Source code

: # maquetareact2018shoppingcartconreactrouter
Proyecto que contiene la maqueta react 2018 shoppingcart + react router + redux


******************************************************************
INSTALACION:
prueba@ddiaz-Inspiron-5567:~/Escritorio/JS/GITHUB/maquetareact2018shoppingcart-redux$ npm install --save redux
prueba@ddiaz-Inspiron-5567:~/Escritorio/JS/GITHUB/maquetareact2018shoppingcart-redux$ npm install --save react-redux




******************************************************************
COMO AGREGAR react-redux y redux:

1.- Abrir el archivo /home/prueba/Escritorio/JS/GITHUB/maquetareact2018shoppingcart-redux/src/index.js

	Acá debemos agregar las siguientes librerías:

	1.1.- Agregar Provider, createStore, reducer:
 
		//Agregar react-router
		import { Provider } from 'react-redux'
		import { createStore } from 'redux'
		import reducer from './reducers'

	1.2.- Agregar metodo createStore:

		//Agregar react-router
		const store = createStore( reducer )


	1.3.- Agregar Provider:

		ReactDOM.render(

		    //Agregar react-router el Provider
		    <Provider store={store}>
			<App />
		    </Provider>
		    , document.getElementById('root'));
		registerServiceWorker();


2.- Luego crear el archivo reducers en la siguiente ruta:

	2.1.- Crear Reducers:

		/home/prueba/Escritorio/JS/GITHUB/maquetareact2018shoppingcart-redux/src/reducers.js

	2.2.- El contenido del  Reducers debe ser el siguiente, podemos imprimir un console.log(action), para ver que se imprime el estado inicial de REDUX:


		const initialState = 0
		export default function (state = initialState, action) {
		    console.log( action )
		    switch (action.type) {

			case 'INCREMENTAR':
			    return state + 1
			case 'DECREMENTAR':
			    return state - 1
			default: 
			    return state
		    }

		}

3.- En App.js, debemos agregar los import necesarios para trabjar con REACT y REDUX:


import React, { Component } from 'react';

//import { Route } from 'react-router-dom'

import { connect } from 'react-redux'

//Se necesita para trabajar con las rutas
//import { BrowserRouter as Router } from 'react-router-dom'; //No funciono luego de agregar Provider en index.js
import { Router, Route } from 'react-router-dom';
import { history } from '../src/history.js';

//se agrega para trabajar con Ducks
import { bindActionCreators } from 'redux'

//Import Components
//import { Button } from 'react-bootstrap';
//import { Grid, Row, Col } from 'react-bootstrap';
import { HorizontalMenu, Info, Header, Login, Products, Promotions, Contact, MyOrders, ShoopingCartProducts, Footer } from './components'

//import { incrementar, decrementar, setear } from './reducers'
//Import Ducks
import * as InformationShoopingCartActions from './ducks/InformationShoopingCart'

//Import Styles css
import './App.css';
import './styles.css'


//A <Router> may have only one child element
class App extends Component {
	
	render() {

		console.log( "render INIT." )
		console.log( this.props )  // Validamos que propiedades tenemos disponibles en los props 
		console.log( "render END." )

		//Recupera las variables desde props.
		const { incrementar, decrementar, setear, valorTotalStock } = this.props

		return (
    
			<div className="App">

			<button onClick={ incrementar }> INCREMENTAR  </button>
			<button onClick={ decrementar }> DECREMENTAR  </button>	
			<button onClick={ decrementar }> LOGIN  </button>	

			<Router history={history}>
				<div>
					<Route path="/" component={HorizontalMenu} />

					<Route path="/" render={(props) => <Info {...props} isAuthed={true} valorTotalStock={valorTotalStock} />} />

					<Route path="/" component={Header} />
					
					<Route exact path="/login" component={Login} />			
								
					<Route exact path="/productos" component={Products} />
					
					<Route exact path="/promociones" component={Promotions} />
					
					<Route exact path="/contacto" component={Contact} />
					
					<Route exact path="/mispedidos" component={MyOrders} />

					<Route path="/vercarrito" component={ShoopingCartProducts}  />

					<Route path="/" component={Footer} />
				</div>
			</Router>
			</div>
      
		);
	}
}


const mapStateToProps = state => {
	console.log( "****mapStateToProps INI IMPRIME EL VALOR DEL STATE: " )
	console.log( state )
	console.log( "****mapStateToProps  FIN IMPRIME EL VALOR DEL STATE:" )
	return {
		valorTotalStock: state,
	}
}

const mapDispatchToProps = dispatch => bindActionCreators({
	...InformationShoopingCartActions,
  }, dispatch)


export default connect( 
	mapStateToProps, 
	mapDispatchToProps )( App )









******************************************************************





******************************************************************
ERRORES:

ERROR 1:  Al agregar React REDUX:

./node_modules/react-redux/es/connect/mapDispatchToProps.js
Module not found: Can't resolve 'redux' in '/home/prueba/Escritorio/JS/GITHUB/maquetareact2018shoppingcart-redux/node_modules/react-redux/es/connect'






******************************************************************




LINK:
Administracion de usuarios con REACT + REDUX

--- --- ---

▶ TASK DIRECTIONS
Copy out each line from the preceding entries that mentions the word "Contact".

▶ WRITTEN ANSWER
import { HorizontalMenu, Info, Header, Login, Products, Promotions, Contact, MyOrders, ShoopingCartProducts, Footer } from './components'
					<Route exact path="/contacto" component={Contact} />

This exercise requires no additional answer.